Seul, par un étrange privilège, un pays situé aux portes de l’Europe, à quarante kilomètres de la côte d’Espagne, le Maroc, est resté impénétrable à la civilisation moderne. Replié sur lui-même, ne demandant rien aux pays qui l’entourent, isolé du reste de l’islam par l’établissement de la France au nord de l’Afrique, protégé jusqu’à ce jour contre toute conquête européenne ou toute influence exclusive par la jalousie rivale des puissances qui le convoitent, le vieil empire du Maghreb est demeuré ce qu’il était il y a cinq cents ans. Aucune invention moderne ne l’a entamé. Il ne possède à l’heure qu’il est ni télégraphes, ni chemins de fer, ni ports, ni routes, ni mines, ni usines, ni armes perfectionnées, ni colons européens.
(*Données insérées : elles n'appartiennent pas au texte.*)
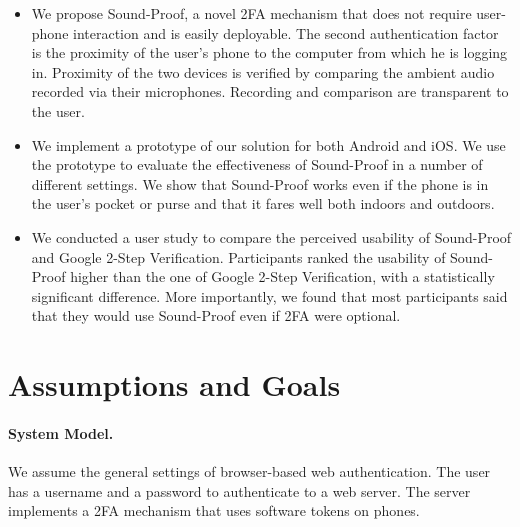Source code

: \begin{itemize}
\item   We propose Sound-Proof, a novel 2FA mechanism that does not require user-phone interaction and is easily deployable.
        The second authentication factor is the proximity of the user's phone to the computer from which he is logging in.
        Proximity of the two devices is verified by comparing the ambient audio recorded via their microphones. Recording and comparison are transparent to the user.

\item   We implement a prototype of our solution for both Android and iOS. We use the prototype to evaluate the effectiveness of Sound-Proof in a number of different settings.
        We show that Sound-Proof works even if the phone is in the user's pocket or purse and that it fares well both indoors and outdoors.

\item   We conducted a user study to compare the perceived usability of Sound-Proof and Google 2-Step Verification.
        Participants ranked the usability of Sound-Proof higher than the one of Google 2-Step Verification, with a statistically significant difference.
        More importantly, we found that most participants said that they would use Sound-Proof even if 2FA were optional.
\end{itemize}

\section{Assumptions and Goals}
\label{sec:ps_sp_goals}

\paragraph{System Model.}
We assume the general settings of browser-based web authentication.
The user has a username and a password to authenticate to a web server.
The server implements a 2FA mechanism that uses software tokens on phones.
Comme si un arrêt s’était produit pour lui seul dans la marche du temps, le Maroc nous offre exactement le tableau qu’il présentait il y a plusieurs siècles ; et si sa vie morale et intellectuelle a subi la décadence sans retour où la race arabe est entraînée à grands pas, du moins, rien n’est changé à son existence extérieure : ses institutions sont encore celles qui le régissaient sous ses premiers chérifs, ses mœurs, ses traditions, les pratiques de sa vie journalière, ses cérémonies religieuses et militaires, l’aspect de ses villes et de ses habitans n’ont pas varié. Si, par quelqu’un de ces miracles que les Orientaux aiment à se figurer, Ibn Batouta, l’intrépide voyageur marocain du XIVe siècle, revenait aujourd’hui, il ne trouverait certes pas, après cinq cents ans, son pays plus transformé que lorsqu’après vingt-cinq années de voyage en Perse, aux Indes, à Sumatra et en Chine, il rentra dans sa patrie et s’en vint mourir à Fez.

C’est l’impression que je retrouvais en feuilletant une liasse de notes prises, il y a plus d’un an, pendant un séjour de plusieurs mois que je fis au Maroc, comme attaché à la légation de France.